(Records from a collection)
◇ ◇ ◇ ◇ ◇ ◇ ◇

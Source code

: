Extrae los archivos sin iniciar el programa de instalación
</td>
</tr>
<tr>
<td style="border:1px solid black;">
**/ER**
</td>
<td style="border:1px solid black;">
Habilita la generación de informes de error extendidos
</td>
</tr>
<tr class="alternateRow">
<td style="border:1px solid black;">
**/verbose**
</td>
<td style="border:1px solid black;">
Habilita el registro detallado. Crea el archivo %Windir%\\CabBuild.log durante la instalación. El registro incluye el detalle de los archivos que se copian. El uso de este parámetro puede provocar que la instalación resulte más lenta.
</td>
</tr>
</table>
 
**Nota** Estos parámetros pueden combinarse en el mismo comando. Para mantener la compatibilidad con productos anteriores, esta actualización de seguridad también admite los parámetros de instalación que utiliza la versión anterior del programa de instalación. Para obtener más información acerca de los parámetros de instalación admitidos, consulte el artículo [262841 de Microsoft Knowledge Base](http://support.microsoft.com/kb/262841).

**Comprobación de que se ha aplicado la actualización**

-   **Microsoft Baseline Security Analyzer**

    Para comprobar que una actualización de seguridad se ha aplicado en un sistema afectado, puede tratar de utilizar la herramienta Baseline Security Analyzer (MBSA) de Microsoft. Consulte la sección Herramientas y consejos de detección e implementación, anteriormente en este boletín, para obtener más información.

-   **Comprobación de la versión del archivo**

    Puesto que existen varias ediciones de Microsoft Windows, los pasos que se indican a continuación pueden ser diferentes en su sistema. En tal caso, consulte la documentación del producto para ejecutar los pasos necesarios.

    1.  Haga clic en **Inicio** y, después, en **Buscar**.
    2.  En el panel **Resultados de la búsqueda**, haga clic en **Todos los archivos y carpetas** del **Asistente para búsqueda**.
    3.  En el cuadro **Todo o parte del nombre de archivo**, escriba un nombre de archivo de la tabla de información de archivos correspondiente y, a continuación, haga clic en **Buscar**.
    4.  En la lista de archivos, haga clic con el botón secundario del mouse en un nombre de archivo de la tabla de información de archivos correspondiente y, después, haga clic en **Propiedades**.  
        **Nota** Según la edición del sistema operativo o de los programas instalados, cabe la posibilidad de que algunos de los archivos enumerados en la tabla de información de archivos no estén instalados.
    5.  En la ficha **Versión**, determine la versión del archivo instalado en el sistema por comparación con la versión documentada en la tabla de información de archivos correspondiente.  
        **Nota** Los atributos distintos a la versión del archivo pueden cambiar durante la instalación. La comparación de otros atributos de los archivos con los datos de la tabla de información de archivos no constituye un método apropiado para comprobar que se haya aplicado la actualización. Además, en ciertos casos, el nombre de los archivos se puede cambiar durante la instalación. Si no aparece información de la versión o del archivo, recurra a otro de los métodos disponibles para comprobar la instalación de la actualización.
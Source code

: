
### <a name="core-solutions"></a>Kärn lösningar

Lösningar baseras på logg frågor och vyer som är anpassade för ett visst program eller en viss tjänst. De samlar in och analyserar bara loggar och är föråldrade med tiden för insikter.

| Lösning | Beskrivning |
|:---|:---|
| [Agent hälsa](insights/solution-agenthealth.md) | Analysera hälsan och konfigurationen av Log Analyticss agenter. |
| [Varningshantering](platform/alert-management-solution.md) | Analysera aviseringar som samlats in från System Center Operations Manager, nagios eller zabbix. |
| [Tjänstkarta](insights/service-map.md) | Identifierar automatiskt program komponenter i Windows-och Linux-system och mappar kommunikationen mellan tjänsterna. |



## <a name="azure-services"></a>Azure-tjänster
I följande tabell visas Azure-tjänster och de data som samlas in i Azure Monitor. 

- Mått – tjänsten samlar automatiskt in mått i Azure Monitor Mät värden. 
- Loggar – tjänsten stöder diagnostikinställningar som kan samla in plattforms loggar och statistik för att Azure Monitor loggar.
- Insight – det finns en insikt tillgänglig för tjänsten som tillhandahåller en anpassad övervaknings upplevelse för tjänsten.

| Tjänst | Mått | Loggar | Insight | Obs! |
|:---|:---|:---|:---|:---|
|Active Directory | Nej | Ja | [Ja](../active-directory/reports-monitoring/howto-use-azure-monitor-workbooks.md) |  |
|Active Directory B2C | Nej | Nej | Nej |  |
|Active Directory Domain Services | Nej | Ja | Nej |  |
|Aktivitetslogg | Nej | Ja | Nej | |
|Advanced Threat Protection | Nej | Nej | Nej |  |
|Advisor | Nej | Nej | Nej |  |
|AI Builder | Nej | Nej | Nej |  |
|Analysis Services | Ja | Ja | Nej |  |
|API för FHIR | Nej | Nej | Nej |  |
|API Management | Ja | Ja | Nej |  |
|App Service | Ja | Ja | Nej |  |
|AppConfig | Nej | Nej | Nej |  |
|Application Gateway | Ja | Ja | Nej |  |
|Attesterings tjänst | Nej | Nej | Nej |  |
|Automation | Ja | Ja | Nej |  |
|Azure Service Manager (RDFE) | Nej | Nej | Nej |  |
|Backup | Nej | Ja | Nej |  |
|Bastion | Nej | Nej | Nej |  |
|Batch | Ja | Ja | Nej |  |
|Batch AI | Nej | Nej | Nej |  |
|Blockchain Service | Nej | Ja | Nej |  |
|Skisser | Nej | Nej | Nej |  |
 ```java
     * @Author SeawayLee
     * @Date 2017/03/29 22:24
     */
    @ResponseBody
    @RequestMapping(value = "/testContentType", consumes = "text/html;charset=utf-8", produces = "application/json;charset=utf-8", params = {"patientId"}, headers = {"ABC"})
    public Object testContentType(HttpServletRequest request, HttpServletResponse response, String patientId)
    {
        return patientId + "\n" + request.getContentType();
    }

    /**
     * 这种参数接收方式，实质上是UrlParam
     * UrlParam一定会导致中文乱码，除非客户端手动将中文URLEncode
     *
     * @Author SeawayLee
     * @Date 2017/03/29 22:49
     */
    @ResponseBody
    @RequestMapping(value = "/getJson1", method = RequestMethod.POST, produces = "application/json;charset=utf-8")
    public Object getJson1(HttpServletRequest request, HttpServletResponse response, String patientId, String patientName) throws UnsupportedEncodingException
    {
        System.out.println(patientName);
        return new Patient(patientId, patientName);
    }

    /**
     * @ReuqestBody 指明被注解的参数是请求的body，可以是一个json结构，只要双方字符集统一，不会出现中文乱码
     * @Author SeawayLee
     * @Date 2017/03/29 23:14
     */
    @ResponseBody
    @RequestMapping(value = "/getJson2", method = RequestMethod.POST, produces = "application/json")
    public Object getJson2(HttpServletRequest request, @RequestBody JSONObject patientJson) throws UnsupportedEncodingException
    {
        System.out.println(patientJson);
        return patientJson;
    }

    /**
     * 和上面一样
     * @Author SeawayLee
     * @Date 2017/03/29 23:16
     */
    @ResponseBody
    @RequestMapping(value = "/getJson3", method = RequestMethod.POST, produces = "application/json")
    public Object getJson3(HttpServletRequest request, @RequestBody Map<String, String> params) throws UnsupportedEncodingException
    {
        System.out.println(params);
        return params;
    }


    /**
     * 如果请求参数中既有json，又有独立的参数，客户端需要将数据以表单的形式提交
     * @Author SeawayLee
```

◇ ◇ ◇ ◇ ◇ ◇ ◇

## Brief
Using the records above, list each line that includes "samlar".

## Response to the task
Lösningar baseras på logg frågor och vyer som är anpassade för ett visst program eller en viss tjänst. De samlar in och analyserar bara loggar och är föråldrade med tiden för insikter.
- Mått – tjänsten samlar automatiskt in mått i Azure Monitor Mät värden. 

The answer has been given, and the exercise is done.